── MATERIAL PROVIDED

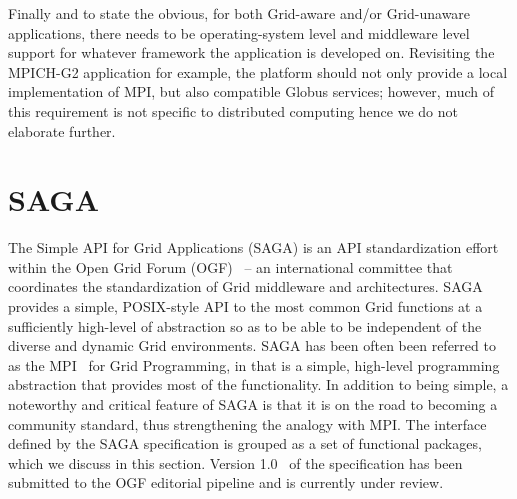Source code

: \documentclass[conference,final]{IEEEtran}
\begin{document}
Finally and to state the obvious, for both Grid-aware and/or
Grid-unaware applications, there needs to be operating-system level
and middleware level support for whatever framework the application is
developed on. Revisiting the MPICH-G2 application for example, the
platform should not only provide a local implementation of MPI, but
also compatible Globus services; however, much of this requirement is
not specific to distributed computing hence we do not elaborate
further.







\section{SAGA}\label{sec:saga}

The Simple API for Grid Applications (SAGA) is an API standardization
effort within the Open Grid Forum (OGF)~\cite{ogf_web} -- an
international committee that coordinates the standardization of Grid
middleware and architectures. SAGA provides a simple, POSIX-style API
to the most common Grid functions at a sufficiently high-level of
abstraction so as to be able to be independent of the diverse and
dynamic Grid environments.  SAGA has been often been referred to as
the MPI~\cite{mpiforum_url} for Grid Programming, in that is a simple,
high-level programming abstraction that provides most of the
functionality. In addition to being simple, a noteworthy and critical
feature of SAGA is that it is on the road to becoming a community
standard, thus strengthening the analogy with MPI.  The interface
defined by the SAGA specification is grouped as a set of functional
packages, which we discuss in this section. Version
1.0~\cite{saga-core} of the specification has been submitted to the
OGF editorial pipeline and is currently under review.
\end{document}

────
── MATERIAL PROVIDED

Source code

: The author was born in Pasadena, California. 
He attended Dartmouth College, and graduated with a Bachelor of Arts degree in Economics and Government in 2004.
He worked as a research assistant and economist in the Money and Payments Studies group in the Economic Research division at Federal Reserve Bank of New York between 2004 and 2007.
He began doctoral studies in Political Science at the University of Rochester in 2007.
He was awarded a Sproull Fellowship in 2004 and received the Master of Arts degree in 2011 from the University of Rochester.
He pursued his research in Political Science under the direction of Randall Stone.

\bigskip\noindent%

────

REQUIREMENT:
Look above for the line that contains "international committee that". Starting there, transcribe every line exactly until you have copied the line that contains "dynamic Grid environments.".

THE ANSWER:
international committee that coordinates the standardization of Grid
middleware and architectures. SAGA provides a simple, POSIX-style API
to the most common Grid functions at a sufficiently high-level of
abstraction so as to be able to be independent of the diverse and
dynamic Grid environments.  SAGA has been often been referred to as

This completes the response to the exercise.